Tutti ne parlano, ma non tutti hanno le idee chiare. Ecco qualche spunto per capirne di più

Che sia l’argomento del momento non ci sono dubbi. Tutti i giornali ne parlano soprattutto da quando il Governo ha stanziato 18 miliardi di euro (nel periodo 2018-2027) per attivare investimenti innovativi con incentivi fiscali di cui potrà beneficiare l’industria manifatturiera italiana. Uno stimolo per spingere le imprese a dedicarsi all’industria 4.0, un percorso che modificherà i processi produttivi e le competenze  professionali.

Lo ha detto il sottosegretario allo sviluppo economico Ivan Scalfarotto durante l’Assemblea annuale di Assocalzaturifici dello scorso giugno all’ Università Liuc di Castellanza, a dimostrazione che anche il settore delle calzature è coinvolto in questo processo evolutivo.  Oltre alle relazioni, fra cui quella del presidente Annarita Pilotti che ha fatto il punto della situazione sulla congiuntura del settore, l’Assemblea è stata animata da due workshop su “Le tecnologie 3D per la prototipazione dei prodotti” e “L’azienda diventa fabbrica intelligente” con visita all’i-FAB dell’Università.

Sicuramente le calzature stampate in 3D sono uno degli esempi più diretti dell’industria 4.0 e già alcuni designer hanno presentato prototipi e modelli completamente realizzati con questa tecnologia o solo con componenti stampati in 3D. Quanto alla perfetta calzabilità, c’è ancora un po’ di strada da fare.

Perché se ne parla tanto

Perché Industria 4.0 è la manifestazione in chiave produttiva della trasformazione digitale che sta sempre più cambiando l’economia, il business e in definitiva le nostre vite. Le moderne tecnologie dell’informazione consentono una distribuzione immediata del dato digitale, la sua elaborazione istantanea e la sua fruizione in tempo reale. Questo apre scenari completamente nuovi sia per quanto riguarda i processi di sviluppo del prodotto che per quelli legati alla sua fabbricazione e può contribuire in maniera determinante alla competitività delle imprese.

Cos’è Industria 4.0.

Nasce dalla quarta rivoluzione industriale.  In estrema sintesi si tende a descriverla come un processo che porterà alla produzione industriale a forte automazione e interconnessa.
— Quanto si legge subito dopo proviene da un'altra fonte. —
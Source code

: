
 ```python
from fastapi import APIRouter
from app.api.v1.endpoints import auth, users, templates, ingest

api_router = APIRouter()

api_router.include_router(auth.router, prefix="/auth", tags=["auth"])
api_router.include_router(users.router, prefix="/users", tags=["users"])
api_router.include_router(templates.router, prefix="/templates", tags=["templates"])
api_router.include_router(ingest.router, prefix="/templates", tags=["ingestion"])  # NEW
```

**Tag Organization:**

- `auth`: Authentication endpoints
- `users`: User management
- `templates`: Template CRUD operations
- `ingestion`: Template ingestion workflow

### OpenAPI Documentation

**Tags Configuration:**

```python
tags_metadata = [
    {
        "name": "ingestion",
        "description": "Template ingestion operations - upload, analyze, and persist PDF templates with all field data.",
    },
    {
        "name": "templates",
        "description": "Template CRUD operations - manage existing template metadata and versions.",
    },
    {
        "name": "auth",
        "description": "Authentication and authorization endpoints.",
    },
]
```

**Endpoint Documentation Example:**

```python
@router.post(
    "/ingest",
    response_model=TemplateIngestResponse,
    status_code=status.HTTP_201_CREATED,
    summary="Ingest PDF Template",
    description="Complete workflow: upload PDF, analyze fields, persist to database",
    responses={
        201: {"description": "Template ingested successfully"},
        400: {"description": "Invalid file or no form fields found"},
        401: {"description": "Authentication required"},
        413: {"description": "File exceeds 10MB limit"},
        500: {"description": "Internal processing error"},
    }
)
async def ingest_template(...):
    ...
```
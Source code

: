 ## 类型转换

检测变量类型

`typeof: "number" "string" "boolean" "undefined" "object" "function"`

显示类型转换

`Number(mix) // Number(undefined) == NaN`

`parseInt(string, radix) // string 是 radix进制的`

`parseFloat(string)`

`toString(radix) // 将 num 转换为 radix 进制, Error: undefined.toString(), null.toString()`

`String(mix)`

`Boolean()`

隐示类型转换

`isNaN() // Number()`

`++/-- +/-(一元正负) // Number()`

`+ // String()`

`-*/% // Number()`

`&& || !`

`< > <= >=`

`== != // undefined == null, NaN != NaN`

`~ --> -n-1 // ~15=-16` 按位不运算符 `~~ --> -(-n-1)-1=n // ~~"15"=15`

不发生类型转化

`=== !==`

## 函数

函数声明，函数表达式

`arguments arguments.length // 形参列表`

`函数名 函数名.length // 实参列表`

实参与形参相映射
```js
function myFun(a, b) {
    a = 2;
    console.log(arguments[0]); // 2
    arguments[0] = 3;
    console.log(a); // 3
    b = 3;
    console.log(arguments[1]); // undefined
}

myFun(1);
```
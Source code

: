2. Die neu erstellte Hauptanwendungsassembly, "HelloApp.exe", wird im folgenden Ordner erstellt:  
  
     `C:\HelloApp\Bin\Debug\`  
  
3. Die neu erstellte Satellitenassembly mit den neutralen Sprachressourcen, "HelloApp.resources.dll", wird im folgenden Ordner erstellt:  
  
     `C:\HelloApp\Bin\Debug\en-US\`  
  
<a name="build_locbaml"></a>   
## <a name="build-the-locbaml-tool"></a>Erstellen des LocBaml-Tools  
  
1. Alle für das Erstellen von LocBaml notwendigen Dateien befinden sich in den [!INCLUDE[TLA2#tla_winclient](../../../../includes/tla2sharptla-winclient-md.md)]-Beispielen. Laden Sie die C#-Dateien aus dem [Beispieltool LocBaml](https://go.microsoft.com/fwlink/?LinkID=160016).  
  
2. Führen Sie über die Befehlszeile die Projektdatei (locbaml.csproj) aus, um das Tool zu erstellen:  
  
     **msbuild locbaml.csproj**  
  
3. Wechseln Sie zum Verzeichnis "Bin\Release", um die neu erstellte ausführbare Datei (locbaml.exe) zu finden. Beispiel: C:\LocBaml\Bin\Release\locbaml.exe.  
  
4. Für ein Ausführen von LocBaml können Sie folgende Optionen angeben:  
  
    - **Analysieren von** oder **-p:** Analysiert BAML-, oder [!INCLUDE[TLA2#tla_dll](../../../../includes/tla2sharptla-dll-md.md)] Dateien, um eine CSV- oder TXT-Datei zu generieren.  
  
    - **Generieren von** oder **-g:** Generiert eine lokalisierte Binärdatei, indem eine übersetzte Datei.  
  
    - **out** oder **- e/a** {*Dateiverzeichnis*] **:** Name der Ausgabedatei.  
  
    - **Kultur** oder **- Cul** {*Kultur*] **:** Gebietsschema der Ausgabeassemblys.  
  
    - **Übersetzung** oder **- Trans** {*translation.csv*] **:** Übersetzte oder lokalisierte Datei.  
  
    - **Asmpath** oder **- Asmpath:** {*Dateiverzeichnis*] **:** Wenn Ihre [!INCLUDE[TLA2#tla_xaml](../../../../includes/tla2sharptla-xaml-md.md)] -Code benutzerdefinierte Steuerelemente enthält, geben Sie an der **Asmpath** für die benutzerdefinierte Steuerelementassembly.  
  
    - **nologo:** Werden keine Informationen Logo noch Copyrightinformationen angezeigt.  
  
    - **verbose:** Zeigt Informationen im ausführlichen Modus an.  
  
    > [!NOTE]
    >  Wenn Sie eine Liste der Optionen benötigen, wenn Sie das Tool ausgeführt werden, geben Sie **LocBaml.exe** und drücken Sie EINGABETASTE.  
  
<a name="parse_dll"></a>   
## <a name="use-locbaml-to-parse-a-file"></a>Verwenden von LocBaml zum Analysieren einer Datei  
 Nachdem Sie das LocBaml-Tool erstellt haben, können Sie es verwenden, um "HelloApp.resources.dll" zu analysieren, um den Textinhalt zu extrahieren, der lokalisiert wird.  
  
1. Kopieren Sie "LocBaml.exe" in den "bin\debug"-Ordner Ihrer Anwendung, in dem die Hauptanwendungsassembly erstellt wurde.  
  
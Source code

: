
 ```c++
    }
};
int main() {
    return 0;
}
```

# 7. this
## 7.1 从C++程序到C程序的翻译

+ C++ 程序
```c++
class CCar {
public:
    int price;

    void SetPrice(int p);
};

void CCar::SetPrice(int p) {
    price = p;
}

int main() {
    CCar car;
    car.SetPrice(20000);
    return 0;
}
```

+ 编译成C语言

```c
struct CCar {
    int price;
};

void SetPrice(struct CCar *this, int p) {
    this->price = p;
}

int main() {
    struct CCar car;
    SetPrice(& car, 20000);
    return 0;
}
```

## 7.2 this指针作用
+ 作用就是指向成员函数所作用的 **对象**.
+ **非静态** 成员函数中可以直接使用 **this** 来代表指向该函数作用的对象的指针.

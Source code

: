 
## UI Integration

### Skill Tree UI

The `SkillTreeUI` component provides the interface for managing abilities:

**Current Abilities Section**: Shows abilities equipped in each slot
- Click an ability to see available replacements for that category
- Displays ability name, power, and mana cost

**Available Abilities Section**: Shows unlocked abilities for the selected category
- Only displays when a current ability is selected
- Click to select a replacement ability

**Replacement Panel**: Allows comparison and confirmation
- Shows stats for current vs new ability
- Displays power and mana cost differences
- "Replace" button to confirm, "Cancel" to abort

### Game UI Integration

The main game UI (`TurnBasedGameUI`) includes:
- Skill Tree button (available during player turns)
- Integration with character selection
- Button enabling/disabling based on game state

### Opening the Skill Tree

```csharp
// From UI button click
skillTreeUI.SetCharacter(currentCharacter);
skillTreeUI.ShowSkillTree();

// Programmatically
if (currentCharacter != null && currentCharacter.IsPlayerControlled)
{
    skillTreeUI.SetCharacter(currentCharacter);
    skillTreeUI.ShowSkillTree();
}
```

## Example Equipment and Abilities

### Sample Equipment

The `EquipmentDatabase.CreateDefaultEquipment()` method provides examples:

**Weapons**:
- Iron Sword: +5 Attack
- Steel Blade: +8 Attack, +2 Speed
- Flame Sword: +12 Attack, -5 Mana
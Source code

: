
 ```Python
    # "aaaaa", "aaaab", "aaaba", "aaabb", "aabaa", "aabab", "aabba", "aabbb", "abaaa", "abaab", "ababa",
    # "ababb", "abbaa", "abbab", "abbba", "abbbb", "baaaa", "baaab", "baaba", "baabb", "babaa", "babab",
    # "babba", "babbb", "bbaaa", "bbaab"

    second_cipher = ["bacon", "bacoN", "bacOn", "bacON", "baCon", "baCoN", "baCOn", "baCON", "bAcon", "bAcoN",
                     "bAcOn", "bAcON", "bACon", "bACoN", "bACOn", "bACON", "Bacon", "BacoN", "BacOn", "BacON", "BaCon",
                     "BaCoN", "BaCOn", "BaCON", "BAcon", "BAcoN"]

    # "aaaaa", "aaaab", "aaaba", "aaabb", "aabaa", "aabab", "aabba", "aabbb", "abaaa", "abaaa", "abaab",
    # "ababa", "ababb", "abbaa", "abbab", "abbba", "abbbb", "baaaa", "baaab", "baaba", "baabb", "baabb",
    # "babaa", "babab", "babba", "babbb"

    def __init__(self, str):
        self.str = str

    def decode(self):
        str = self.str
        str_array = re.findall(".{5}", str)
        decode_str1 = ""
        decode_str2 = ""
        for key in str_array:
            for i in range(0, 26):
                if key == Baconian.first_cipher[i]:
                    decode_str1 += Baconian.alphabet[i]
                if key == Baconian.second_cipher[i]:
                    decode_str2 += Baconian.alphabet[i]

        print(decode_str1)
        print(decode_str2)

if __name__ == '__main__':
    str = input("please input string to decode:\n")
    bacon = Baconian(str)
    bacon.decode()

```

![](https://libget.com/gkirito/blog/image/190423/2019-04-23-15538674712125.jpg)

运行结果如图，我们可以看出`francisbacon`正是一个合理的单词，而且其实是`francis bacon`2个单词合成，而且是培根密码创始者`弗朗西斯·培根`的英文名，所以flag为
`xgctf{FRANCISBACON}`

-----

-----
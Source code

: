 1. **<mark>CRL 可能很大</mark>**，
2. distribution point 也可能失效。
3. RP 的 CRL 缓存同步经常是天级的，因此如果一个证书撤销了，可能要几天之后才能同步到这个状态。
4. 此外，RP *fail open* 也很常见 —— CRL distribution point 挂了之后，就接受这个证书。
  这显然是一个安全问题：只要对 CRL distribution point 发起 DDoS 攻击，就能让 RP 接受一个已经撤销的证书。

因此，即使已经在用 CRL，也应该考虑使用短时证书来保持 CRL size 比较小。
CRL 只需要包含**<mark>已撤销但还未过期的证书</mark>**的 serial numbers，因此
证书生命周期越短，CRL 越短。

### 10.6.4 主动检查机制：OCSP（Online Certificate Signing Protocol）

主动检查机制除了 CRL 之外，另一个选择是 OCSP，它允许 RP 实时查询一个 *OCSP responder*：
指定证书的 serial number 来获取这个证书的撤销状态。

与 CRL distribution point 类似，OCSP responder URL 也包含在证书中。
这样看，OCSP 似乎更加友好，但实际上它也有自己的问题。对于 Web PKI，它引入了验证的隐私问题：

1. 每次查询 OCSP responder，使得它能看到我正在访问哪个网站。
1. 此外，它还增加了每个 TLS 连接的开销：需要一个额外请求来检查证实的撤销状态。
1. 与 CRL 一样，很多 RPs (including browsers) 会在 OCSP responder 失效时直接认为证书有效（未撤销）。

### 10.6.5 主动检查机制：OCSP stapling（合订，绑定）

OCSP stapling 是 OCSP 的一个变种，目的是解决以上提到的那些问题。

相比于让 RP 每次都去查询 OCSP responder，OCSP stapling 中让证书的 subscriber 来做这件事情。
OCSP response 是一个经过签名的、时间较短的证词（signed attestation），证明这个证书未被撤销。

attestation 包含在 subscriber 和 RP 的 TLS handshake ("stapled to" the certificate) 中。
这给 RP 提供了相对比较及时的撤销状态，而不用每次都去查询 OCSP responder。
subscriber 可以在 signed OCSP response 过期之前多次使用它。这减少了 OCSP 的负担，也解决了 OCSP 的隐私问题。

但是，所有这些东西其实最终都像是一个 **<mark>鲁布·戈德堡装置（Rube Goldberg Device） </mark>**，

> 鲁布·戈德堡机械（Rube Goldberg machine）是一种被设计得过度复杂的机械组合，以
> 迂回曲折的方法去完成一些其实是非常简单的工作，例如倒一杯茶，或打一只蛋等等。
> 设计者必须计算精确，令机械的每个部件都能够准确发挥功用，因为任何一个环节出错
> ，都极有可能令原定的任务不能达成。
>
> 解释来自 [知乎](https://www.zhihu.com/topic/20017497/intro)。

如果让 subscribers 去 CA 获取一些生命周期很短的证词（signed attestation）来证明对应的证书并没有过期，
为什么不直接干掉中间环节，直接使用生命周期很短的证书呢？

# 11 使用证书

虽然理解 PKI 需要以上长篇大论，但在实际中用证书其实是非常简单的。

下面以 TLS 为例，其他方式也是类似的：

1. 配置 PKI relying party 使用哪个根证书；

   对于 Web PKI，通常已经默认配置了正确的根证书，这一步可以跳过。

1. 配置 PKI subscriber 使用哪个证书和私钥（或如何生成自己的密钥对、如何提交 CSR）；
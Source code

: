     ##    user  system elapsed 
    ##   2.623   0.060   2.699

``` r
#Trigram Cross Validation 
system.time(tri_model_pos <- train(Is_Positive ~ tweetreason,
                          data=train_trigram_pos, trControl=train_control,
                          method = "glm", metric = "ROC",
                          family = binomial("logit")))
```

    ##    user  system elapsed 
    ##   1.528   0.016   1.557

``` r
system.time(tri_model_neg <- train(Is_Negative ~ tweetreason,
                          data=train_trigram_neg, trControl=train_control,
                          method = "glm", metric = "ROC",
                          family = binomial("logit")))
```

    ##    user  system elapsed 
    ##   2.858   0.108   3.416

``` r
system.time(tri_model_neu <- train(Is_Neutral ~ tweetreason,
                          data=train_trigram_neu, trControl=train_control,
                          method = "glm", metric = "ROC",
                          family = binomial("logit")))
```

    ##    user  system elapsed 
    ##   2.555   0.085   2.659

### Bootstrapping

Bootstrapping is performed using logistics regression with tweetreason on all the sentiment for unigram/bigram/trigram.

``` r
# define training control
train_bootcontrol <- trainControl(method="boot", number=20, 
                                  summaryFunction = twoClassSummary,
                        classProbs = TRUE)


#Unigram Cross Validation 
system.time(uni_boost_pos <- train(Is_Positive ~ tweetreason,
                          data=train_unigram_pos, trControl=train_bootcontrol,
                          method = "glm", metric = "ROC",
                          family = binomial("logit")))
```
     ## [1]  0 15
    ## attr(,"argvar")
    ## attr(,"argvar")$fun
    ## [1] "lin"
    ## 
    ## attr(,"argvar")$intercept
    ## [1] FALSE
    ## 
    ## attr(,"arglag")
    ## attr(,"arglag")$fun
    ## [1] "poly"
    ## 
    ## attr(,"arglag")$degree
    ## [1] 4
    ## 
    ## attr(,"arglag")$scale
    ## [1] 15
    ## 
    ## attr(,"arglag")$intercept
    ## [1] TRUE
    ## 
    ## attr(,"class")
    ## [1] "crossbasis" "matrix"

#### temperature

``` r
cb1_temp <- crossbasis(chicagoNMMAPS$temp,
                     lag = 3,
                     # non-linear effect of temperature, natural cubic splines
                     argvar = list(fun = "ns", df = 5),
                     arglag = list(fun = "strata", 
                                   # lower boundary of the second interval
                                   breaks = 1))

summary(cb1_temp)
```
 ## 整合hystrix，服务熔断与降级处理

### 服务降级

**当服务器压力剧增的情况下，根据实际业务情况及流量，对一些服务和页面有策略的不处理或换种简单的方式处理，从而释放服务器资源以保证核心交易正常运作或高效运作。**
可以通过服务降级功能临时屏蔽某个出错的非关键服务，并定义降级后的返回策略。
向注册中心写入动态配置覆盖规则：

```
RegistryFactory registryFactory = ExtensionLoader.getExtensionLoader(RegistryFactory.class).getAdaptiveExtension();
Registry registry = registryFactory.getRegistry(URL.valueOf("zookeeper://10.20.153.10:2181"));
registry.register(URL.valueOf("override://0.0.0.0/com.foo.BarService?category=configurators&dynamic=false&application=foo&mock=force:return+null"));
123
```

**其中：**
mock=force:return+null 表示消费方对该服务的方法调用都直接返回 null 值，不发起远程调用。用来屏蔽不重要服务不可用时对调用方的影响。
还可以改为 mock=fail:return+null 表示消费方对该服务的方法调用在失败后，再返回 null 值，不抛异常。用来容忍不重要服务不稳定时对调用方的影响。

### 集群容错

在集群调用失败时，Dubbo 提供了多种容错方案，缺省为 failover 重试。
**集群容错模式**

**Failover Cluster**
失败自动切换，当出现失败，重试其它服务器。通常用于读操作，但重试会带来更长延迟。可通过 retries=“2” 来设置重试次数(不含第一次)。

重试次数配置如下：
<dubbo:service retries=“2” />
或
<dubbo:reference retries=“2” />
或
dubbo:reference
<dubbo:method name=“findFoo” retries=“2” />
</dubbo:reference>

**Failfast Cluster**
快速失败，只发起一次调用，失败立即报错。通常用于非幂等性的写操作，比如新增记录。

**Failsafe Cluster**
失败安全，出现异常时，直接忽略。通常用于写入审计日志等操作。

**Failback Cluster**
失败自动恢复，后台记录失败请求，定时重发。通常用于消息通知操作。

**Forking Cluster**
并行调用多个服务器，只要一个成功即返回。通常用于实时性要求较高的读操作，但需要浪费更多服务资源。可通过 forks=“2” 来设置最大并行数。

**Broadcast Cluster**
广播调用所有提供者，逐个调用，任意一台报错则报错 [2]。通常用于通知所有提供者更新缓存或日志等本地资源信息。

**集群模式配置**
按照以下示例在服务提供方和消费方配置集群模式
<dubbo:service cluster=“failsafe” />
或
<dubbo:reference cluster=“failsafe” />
È la commistione di nuove tecnologie e materiali, ma il punto di arrivo non è semplicemente la fabbrica smart o l’acquisto di nuovi macchinari avanzati; essi sono solo il mezzo per arrivare a un concetto di fabbrica che si integra con i fornitori a monte e a valle, in un processo di filiera integrata.

Cosa significa per le calzature

Per il mondo della produzione calzaturiera può significare più flessibilità e capacità di risposta al mercato grazie alla possibilità di accedere a una grande quantità di informazioni e dati di processo utili per incrementarne l’efficienza. Ma significa anche trovare, grazie alle tecnologie tipiche di Industria 4.0, il giusto equilibrio tra sapere, capacità artigianale e automazione in scenari produttivi di nuovo tipo che consentano anche il riavvicinamento di fasi produttive da tempo trasferite all’estero e un accorciamento delle filiere produttive in chiave di ritorno di produzioni delocalizzate.

Chi ne può beneficiare

Tutta la filiera del settore calzaturiero, dai produttori ai loro fornitori, dai fabbricanti di macchinari e sviluppatori di tecnologie di processo, ai consumatori finali. Grazie alla diffusione della trasformazione digitale che Industria 4.0 porta con sé verso il retail, i consumatori potranno ottenere prodotti più mirati ai loro bisogni, addirittura personalizzati, acquistati in spazi di vendita che diventeranno sempre più luoghi emozionali, attivati dalle nuove tecnologie.
Tanto più pervasiva e omogenea sarà questa trasformazione tanto più potente sarà il suo impatto sull’intera catena del valore della calzatura.